What’s curious in this example is that there is no standard interface
that defines the WriteString
method and specifies its required
behavior.
Furthermore, whether or not a concrete type satisfies the stringWriter
interface is determined only by its methods, not by any declared
relationship between it and the interface type.
What this means is that the technique above relies on the assumption that
if a type satisfies the interface below,
then WriteString(s)
must have the same effect
as Write([]byte(s))
.
interface { io.Writer WriteString(s string) (n int, err error) }
Although io.WriteString
documents its assumption, few functions
that call it are likely to document that they too make the same
assumption.
Defining a method of a particular type is taken as an implicit
assent for a certain behavioral contract.
Newcomers to Go, especially those from a background in strongly typed
languages, may find this lack of explicit intention unsettling, but it
is rarely a problem in practice.
With the exception of the empty interface interface{}
, interface types are seldom
satisfied by unintended coincidence.
The writeString
function above uses a type assertion to see whether a value of a
general interface type also satisfies a more specific interface type,
and if so, it uses the behaviors of the specific interface.

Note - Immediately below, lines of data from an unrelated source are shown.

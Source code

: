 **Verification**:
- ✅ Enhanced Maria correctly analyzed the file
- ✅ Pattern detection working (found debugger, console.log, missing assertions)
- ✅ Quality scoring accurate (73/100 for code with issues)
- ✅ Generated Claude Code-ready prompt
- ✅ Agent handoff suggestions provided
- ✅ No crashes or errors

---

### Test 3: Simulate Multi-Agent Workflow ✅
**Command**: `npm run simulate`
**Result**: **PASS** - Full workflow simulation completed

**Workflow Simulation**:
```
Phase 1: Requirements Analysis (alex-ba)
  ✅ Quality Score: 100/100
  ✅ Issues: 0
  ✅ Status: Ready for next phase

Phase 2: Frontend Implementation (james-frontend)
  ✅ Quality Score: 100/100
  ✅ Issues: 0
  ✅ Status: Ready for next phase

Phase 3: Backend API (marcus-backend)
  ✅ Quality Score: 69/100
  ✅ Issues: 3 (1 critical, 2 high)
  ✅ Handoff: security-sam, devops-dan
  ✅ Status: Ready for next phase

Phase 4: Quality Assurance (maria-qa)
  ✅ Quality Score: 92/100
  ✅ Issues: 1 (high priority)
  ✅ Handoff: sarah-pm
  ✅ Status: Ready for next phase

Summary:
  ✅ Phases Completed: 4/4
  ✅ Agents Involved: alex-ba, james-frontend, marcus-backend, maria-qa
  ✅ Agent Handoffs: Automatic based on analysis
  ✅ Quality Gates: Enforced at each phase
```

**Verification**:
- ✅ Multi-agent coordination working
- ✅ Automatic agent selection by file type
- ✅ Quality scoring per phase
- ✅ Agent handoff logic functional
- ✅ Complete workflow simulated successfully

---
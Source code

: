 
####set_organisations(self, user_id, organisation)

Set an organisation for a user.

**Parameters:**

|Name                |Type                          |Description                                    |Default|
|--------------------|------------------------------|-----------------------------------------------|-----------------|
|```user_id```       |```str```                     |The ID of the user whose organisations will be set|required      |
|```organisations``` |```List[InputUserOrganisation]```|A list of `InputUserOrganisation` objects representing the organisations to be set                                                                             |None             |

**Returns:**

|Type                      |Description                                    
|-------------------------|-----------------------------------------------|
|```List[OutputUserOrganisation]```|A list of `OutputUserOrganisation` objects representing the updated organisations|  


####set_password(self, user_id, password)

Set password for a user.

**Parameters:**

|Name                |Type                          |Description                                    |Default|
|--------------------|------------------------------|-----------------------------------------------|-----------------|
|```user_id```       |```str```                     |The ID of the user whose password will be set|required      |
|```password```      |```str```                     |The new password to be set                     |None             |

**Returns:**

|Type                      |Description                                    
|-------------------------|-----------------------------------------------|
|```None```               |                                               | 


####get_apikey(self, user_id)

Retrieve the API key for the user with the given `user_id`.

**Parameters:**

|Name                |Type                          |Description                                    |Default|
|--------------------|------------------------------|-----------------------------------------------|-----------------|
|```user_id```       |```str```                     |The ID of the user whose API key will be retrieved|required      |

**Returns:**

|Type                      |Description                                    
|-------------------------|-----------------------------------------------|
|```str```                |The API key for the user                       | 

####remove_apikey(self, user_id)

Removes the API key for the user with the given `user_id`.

This technique can be put to good use whether or not the queried
interface is standard like io.ReadWriter
or user-defined
like stringWriter
.
It’s also how fmt.Fprintf
distinguishes values that satisfy
error
or fmt.Stringer
from all other values.
Within fmt.Fprintf
, there is a step that converts a single
operand to a string, something like this:
package fmt func formatOneValue(x interface{}) string { if err, ok := x.(error); ok { return err.Error() } if str, ok := x.(Stringer); ok { return str.String() } // ...all other types... }
If x
satisfies either of the two interfaces, that determines
the formatting of the value.
If not, the default case handles all other types more or less
uniformly using reflection; we’ll find out how in Chapter 12.
Again, this makes the assumption that any type with a String
method satisfies the behavioral contract of fmt.Stringer
, which
is to return a string suitable for printing.